■ **What needs to be done**:
A full, exact copy of the listing is needed, with images omitted.

■ **Exercise materials**:
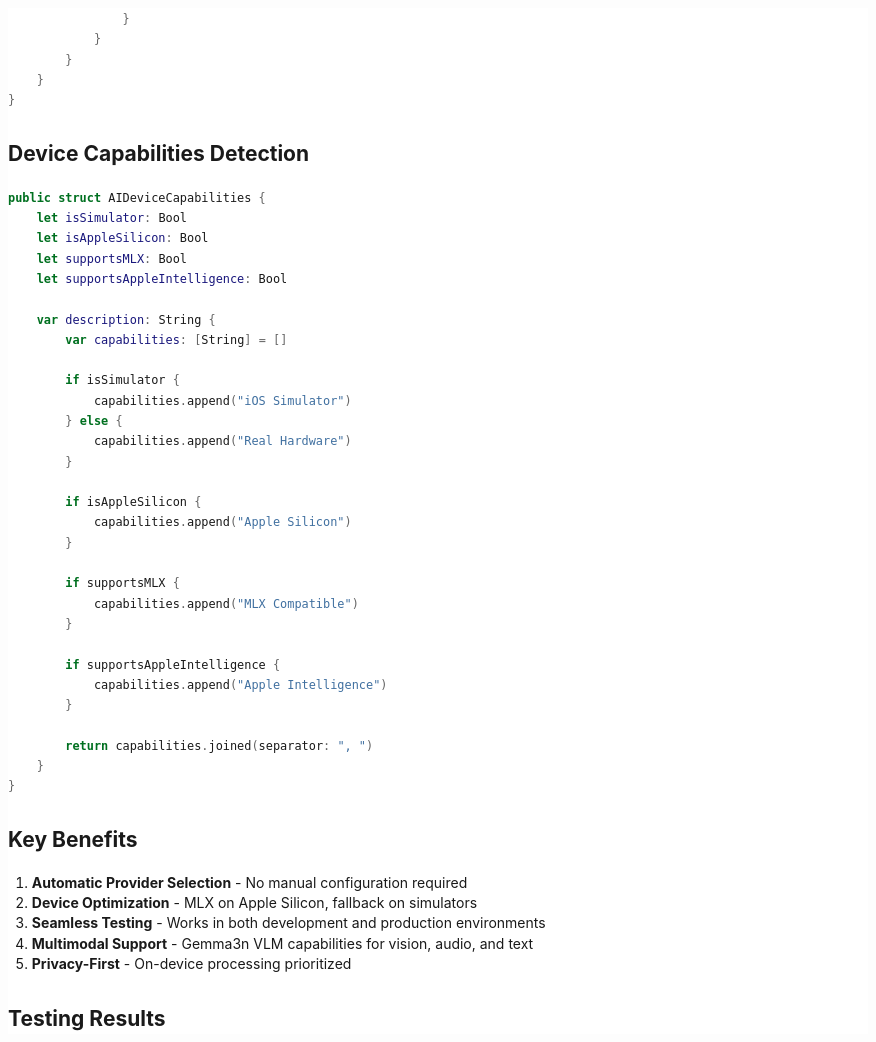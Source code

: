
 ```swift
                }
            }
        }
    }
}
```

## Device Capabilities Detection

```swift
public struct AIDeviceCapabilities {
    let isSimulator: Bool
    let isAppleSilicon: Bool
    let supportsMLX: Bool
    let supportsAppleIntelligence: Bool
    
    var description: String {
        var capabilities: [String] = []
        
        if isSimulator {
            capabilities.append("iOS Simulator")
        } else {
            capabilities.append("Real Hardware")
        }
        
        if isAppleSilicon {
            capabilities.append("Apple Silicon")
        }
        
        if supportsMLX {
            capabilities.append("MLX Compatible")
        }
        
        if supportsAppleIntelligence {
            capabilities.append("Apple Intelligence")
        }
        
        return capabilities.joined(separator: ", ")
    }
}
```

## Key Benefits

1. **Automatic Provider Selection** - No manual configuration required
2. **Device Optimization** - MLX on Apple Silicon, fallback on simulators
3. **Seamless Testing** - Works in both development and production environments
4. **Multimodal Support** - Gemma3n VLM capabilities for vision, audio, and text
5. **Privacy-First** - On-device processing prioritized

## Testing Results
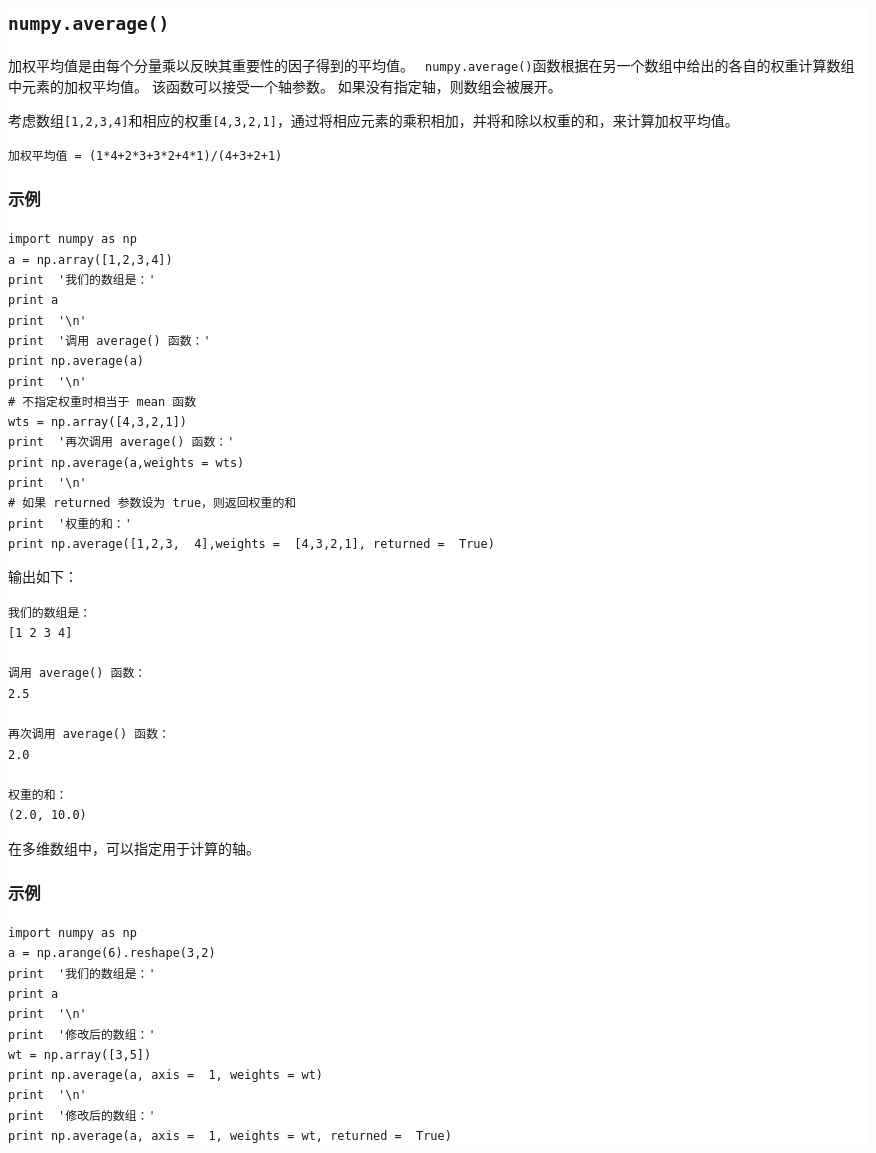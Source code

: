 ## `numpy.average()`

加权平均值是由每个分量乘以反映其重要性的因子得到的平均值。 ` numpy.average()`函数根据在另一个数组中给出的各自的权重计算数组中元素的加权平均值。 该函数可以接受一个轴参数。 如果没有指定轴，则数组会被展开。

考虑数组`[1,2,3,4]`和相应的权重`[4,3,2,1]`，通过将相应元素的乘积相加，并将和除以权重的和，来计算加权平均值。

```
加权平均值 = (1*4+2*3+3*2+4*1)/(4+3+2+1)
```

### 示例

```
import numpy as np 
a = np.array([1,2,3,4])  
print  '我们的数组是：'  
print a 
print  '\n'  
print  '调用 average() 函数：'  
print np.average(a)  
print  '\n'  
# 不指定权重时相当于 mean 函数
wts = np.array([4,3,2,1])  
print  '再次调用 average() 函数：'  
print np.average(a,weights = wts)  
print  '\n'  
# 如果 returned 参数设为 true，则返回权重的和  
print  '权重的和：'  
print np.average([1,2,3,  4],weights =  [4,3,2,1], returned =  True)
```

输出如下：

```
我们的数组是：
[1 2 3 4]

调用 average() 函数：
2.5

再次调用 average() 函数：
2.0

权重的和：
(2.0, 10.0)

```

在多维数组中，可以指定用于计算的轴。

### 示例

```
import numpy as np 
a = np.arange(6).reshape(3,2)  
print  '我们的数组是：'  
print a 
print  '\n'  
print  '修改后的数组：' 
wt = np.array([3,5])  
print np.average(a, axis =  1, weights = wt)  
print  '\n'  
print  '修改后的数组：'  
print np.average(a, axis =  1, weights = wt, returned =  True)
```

■ **Written response**:
Source code

:
 ```swift
                }
            }
        }
    }
}
```

## Device Capabilities Detection

```swift
public struct AIDeviceCapabilities {
    let isSimulator: Bool
    let isAppleSilicon: Bool
    let supportsMLX: Bool
    let supportsAppleIntelligence: Bool
    
    var description: String {
        var capabilities: [String] = []
        
        if isSimulator {
            capabilities.append("iOS Simulator")
        } else {
            capabilities.append("Real Hardware")
        }
        
        if isAppleSilicon {
            capabilities.append("Apple Silicon")
        }
        
        if supportsMLX {
            capabilities.append("MLX Compatible")
        }
        
        if supportsAppleIntelligence {
            capabilities.append("Apple Intelligence")
        }
        
        return capabilities.joined(separator: ", ")
    }
}
```

## Key Benefits

1. **Automatic Provider Selection** - No manual configuration required
2. **Device Optimization** - MLX on Apple Silicon, fallback on simulators
3. **Seamless Testing** - Works in both development and production environments
4. **Multimodal Support** - Gemma3n VLM capabilities for vision, audio, and text
5. **Privacy-First** - On-device processing prioritized

## Testing Results
Source code

: ## `numpy.average()`

加权平均值是由每个分量乘以反映其重要性的因子得到的平均值。 ` numpy.average()`函数根据在另一个数组中给出的各自的权重计算数组中元素的加权平均值。 该函数可以接受一个轴参数。 如果没有指定轴，则数组会被展开。

考虑数组`[1,2,3,4]`和相应的权重`[4,3,2,1]`，通过将相应元素的乘积相加，并将和除以权重的和，来计算加权平均值。

```
加权平均值 = (1*4+2*3+3*2+4*1)/(4+3+2+1)
```

### 示例

```
import numpy as np 
a = np.array([1,2,3,4])  
print  '我们的数组是：'  
print a 
print  '\n'  
print  '调用 average() 函数：'  
print np.average(a)  
print  '\n'  
# 不指定权重时相当于 mean 函数
wts = np.array([4,3,2,1])  
print  '再次调用 average() 函数：'  
print np.average(a,weights = wts)  
print  '\n'  
# 如果 returned 参数设为 true，则返回权重的和  
print  '权重的和：'  
print np.average([1,2,3,  4],weights =  [4,3,2,1], returned =  True)
```

输出如下：

```
我们的数组是：
[1 2 3 4]

调用 average() 函数：
2.5

再次调用 average() 函数：
2.0

权重的和：
(2.0, 10.0)

```

在多维数组中，可以指定用于计算的轴。

### 示例

```
import numpy as np 
a = np.arange(6).reshape(3,2)  
print  '我们的数组是：'  
print a 
print  '\n'  
print  '修改后的数组：' 
wt = np.array([3,5])  
print np.average(a, axis =  1, weights = wt)  
print  '\n'  
print  '修改后的数组：'  
print np.average(a, axis =  1, weights = wt, returned =  True)
```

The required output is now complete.